The problem |
A stretch of the entries below is to be set down exactly, running from the line with "The determining may further" through the line with "on the predetermined virtual address range.", both included, and no other line.

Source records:
————
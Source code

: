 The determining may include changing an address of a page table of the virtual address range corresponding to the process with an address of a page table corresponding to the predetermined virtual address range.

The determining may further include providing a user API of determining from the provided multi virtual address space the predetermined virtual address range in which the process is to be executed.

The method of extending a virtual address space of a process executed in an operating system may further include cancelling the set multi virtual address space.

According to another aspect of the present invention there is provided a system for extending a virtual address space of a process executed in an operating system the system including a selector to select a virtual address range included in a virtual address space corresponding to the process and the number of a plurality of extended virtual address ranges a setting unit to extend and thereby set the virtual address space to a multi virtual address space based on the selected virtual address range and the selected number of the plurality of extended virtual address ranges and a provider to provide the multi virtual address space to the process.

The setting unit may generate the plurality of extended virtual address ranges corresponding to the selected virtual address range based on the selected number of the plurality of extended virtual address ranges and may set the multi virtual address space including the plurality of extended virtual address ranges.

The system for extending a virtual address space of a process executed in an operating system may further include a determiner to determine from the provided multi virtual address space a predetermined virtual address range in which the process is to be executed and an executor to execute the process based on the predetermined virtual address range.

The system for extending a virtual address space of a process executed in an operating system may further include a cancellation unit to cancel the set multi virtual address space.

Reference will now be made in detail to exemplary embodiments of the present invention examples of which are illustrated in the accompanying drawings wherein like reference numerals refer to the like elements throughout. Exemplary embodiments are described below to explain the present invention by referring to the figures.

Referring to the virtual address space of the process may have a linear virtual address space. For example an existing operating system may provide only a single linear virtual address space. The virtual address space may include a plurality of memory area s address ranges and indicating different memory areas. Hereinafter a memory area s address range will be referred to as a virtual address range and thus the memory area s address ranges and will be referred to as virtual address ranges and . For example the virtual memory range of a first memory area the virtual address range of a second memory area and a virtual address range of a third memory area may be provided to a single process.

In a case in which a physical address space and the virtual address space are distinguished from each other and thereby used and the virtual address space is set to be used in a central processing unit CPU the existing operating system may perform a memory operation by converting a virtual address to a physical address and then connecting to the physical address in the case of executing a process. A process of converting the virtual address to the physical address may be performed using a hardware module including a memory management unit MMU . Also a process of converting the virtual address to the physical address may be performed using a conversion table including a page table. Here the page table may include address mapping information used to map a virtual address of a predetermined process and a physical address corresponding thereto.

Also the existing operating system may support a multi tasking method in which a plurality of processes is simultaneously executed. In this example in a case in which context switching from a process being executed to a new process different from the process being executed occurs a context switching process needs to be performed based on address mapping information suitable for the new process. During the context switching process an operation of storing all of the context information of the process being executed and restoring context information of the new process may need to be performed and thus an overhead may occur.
————
Your response |
The determining may further include providing a user API of determining from the provided multi virtual address space the predetermined virtual address range in which the process is to be executed.

The method of extending a virtual address space of a process executed in an operating system may further include cancelling the set multi virtual address space.

According to another aspect of the present invention there is provided a system for extending a virtual address space of a process executed in an operating system the system including a selector to select a virtual address range included in a virtual address space corresponding to the process and the number of a plurality of extended virtual address ranges a setting unit to extend and thereby set the virtual address space to a multi virtual address space based on the selected virtual address range and the selected number of the plurality of extended virtual address ranges and a provider to provide the multi virtual address space to the process.

The setting unit may generate the plurality of extended virtual address ranges corresponding to the selected virtual address range based on the selected number of the plurality of extended virtual address ranges and may set the multi virtual address space including the plurality of extended virtual address ranges.

The system for extending a virtual address space of a process executed in an operating system may further include a determiner to determine from the provided multi virtual address space a predetermined virtual address range in which the process is to be executed and an executor to execute the process based on the predetermined virtual address range.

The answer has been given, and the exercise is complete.